# Your instructions:
Restate, word for word, the lines from the opening line of the data through the line containing "atendimento à saúde, ou", both included, and nothing else.

# Source texts of formatted documents:

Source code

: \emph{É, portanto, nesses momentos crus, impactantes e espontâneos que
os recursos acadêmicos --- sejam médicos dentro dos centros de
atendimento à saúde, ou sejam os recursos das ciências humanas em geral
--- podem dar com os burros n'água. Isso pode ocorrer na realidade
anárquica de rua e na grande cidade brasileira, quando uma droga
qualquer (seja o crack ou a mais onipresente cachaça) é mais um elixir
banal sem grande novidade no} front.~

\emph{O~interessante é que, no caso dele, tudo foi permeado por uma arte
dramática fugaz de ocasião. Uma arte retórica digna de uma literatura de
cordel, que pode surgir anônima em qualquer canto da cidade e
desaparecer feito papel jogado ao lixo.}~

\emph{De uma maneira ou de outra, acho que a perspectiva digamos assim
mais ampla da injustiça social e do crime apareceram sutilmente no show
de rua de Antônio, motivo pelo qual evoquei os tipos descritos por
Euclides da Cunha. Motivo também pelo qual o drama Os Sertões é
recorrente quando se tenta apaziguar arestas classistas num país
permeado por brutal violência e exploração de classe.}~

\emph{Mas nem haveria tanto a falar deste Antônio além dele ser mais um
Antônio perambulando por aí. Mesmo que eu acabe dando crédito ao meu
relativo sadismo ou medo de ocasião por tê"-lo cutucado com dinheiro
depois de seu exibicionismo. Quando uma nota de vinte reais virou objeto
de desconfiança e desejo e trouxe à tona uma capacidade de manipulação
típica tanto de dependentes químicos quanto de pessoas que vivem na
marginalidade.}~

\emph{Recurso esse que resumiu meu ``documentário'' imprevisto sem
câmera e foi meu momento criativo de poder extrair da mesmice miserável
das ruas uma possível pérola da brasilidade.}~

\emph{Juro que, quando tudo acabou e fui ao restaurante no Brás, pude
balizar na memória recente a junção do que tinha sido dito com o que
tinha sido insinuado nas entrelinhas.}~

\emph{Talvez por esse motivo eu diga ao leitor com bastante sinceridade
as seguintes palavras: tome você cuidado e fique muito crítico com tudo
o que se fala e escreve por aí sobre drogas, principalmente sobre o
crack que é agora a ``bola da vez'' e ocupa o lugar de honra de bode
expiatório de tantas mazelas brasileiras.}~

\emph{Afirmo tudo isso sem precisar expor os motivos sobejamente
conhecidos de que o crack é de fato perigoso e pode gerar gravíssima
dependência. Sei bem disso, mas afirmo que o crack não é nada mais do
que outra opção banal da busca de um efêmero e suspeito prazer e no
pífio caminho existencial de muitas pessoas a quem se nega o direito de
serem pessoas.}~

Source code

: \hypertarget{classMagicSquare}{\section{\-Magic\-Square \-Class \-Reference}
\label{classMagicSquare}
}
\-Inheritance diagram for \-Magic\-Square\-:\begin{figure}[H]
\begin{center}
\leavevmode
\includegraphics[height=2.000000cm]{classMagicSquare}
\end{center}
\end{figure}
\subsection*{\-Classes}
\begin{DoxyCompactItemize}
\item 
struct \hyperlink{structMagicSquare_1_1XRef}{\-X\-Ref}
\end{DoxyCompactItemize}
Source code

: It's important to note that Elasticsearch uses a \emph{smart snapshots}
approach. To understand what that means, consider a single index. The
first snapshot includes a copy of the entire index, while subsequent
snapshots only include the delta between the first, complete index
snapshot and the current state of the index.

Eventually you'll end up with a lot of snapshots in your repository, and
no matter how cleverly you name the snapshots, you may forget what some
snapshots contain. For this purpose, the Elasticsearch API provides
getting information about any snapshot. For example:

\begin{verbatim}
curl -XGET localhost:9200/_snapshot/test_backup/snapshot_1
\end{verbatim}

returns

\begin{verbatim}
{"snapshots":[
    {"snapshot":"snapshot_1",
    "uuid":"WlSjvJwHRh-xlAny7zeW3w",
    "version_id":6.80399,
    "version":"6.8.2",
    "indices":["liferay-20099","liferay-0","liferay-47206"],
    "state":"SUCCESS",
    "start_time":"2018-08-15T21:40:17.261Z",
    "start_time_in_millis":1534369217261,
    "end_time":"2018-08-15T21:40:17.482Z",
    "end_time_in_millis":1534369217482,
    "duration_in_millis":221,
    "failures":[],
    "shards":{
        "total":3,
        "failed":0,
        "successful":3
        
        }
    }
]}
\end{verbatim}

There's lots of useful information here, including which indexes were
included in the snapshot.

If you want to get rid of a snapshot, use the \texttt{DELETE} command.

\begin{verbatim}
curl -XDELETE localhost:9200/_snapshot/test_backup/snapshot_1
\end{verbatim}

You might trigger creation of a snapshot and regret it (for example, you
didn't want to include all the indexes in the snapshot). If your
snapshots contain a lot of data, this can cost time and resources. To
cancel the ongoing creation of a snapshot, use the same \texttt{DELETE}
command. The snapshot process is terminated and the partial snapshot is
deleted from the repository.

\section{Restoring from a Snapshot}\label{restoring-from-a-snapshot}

# Task output:
Source code

: \emph{É, portanto, nesses momentos crus, impactantes e espontâneos que
os recursos acadêmicos --- sejam médicos dentro dos centros de
atendimento à saúde, ou sejam os recursos das ciências humanas em geral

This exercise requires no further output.